* _What is being asked_
Exact reproduction of all the data is required, with pictures excluded.

* _Data for analysis_
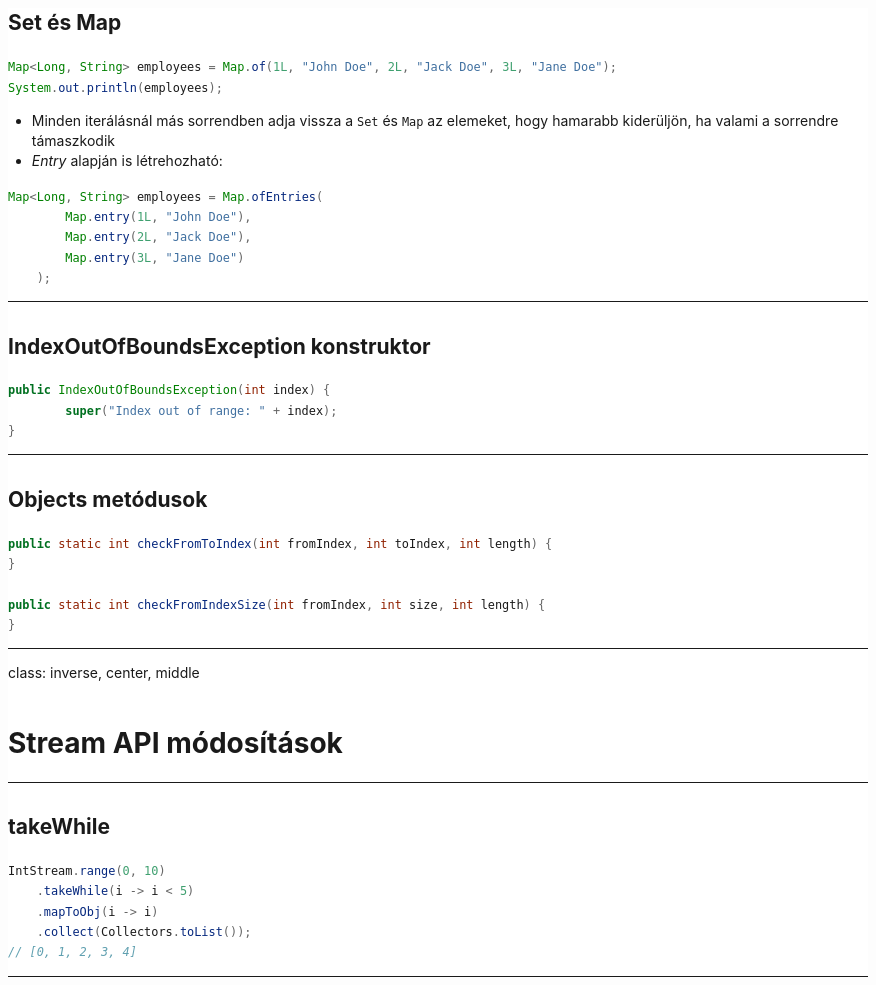 
## Set és Map

```java
Map<Long, String> employees = Map.of(1L, "John Doe", 2L, "Jack Doe", 3L, "Jane Doe");
System.out.println(employees);
```

* Minden iterálásnál más sorrendben adja vissza a `Set` és `Map` az elemeket, hogy hamarabb
   kiderüljön, ha valami a sorrendre támaszkodik
* _Entry_ alapján is létrehozható:

```java
Map<Long, String> employees = Map.ofEntries(
        Map.entry(1L, "John Doe"),
        Map.entry(2L, "Jack Doe"),
        Map.entry(3L, "Jane Doe")
    );
```

---

## IndexOutOfBoundsException konstruktor

```java
public IndexOutOfBoundsException(int index) {
        super("Index out of range: " + index);
}
```

---

## Objects metódusok

```java
public static int checkFromToIndex(int fromIndex, int toIndex, int length) {
}

public static int checkFromIndexSize(int fromIndex, int size, int length) {
}
```

---

class: inverse, center, middle

# Stream API módosítások

---

## takeWhile

```java
IntStream.range(0, 10)
    .takeWhile(i -> i < 5)
    .mapToObj(i -> i)
    .collect(Collectors.toList());
// [0, 1, 2, 3, 4]
```

---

* _Answer_
## Set és Map

```java
Map<Long, String> employees = Map.of(1L, "John Doe", 2L, "Jack Doe", 3L, "Jane Doe");
System.out.println(employees);
```

* Minden iterálásnál más sorrendben adja vissza a `Set` és `Map` az elemeket, hogy hamarabb
   kiderüljön, ha valami a sorrendre támaszkodik
* _Entry_ alapján is létrehozható:

```java
Map<Long, String> employees = Map.ofEntries(
        Map.entry(1L, "John Doe"),
        Map.entry(2L, "Jack Doe"),
        Map.entry(3L, "Jane Doe")
    );
```

---

## IndexOutOfBoundsException konstruktor

```java
public IndexOutOfBoundsException(int index) {
        super("Index out of range: " + index);
}
```

---

## Objects metódusok

```java
public static int checkFromToIndex(int fromIndex, int toIndex, int length) {
}

public static int checkFromIndexSize(int fromIndex, int size, int length) {
}
```

---

class: inverse, center, middle

# Stream API módosítások

---

## takeWhile

```java
IntStream.range(0, 10)
    .takeWhile(i -> i < 5)
    .mapToObj(i -> i)
    .collect(Collectors.toList());
// [0, 1, 2, 3, 4]
```

---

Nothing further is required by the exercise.